After returning from South America, Ducay chose to study within the School of Integrative Biology. After graduation, she plans to attend graduate school to earn a master’s degree in wildlife management.

“I hope to one day work in wildlife and habitat management at the federal or state level, either through the Fish and Wildlife Service or the Department of Natural Resources,” she said. A top reason Ducay chose to attend Illinois was because of the financial aid offers, of which the Lincoln Scholars Initiative was a notable contributor.

“Because of the assistance it provided, I was able to study and conduct research without having to spend additional time working a part-time job,” she explained. “Additionally, I am now able to graduate without the overhanging weight of student loans. That’s an incredible privilege to have, and I am forever grateful for the program for getting me to where I am now.”

Sebastian Frank

Sebastian Frank, econometrics & quantitative economics and Spanish
Sebastian Frank was a sophomore when he made a decision that changed everything. The economics and Spanish major found his niche while studying econometrics and quantitative economics.

“I knew that I wanted to do a combination of more theoretical work with quantitative material,” Frank said. “Out of all the programs I looked at, Illinois was the one that had the most courses that met both of those criteria. It’s really great to feel so passionate about something in college, and my career is going to follow that same path after graduation.”

After interning with the asset management firm BlackRock, Frank will start work fulltime this summer at the firm’s Manhattan office.

“With my Illinois classes and opportunities, I was able to discover what I was passionate about and discover this internship that turned into a fulltime role to launch my career,” he said. “It’s exciting to apply the things I’ve learned in class to a real business setting.”

As a double major, Frank found Spanish to be a natural fit for his second area of study.

“While I’m at home I speak with my family in Spanish, but at school I don’t really have that ability,” he explained. “Picking up a Spanish major gave me that opportunity. And I also think it’s an important skillset to have, regardless of whether I was a native speaker or not, I always wanted to have a mastery of a second language.”

Frank has earned a variety of scholarships during his time at Illinois; however, none as impactful as the Lincoln Scholars Initiative.

“This has been the largest and most consistent funding across the board, so it’s been the biggest help to make college affordable for me and my family,” he said. “Without the affordability I wouldn’t be here, and I wouldn’t have the ability to end up where I will be after graduation.”

Omolabake Oyetayo

Omolabake Oyetayo, integrative biology
As a future neurosurgeon, Omolabake Oyetayo chose to study integrative biology to view life science from a more macroscopic perspective.

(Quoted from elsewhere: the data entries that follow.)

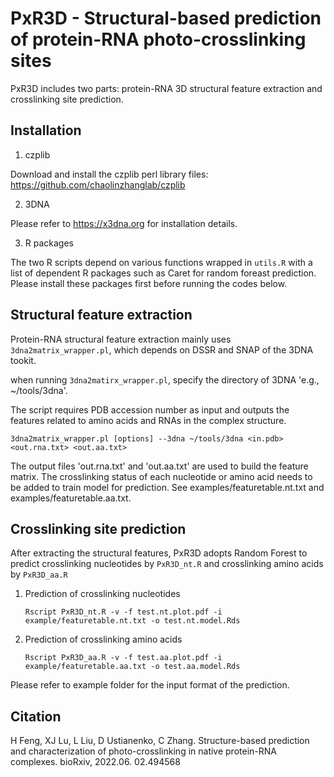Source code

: # PxR3D - Structural-based prediction of protein-RNA photo-crosslinking sites

PxR3D includes two parts: protein-RNA 3D structural feature extraction and crosslinking site prediction.

## Installation

1. czplib

Download and install the czplib perl library files: https://github.com/chaolinzhanglab/czplib

2. 3DNA

Please refer to https://x3dna.org for installation details.


3. R packages

The two R scripts depend on various functions wrapped in `utils.R` with a list of dependent R packages such as Caret for random foreast prediction. Please install these packages first before running the codes below.

## Structural feature extraction
Protein-RNA structural feature extraction mainly uses `3dna2matrix_wrapper.pl`, which depends on DSSR and SNAP of the 3DNA tookit. 

when running `3dna2matirx_wrapper.pl`, specify the directory of 3DNA 'e.g., ~/tools/3dna'. 

The script requires PDB accession number as input and outputs the features related to amino acids and RNAs in the complex structure. 

`3dna2matrix_wrapper.pl [options] --3dna ~/tools/3dna <in.pdb> <out.rna.txt> <out.aa.txt>`

The output files 'out.rna.txt' and 'out.aa.txt' are used to build the feature matrix. The crosslinking status of each nucleotide or amino acid needs to be added to train model for prediction. See examples/featuretable.nt.txt and examples/featuretable.aa.txt.

## Crosslinking site prediction
After extracting the structural features, PxR3D adopts Random Forest to predict crosslinking nucleotides by `PxR3D_nt.R` and crosslinking amino acids by `PxR3D_aa.R `

1. Prediction of crosslinking nucleotides
    
    `Rscript PxR3D_nt.R -v -f test.nt.plot.pdf -i example/featuretable.nt.txt -o test.nt.model.Rds`
2. Prediction of crosslinking amino acids
   
   `Rscript PxR3D_aa.R -v -f test.aa.plot.pdf -i example/featuretable.aa.txt -o test.aa.model.Rds`

Please refer to example folder for the input format of the prediction. 

## Citation
H Feng, XJ Lu, L Liu, D Ustianenko, C Zhang. Structure-based prediction and characterization of photo-crosslinking in native protein-RNA complexes. bioRxiv,  2022.06. 02.494568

“I was used to learning biology from a molecular standpoint and just wanted to explore it in a different way since biology encompasses many different areas,” the Illinois senior explained. “I wanted to explore the interrelationships between the organisms, the environment, and other subdivisions of biology.”

Her drive to enter the medical field was solidified during the pandemic as Oyetayo realized the significant impact health care workers make within the world. In a field that is constantly evolving with discovery of new knowledge, she is anxious for the opportunity to continue learning to improve people’s lives.

“This has been exemplified best during these past few years of the pandemic, and I’d like to put myself in a position to help others, as well,” she said. “I am completely fascinated with the complexity of the brain and nervous system, and I’m very intellectually curious about the field.”

The Lincoln Scholars Initiative impacted her student experience by lifting the financial burden from her family.

“I was able to focus on my education, extracurricular activities, and having a well-rounded academic experience,” she said. “The fact that the school believed in my potential and was willing to invest in me was also a source of motivation through the years and pushed me to take advantage of the blessing.”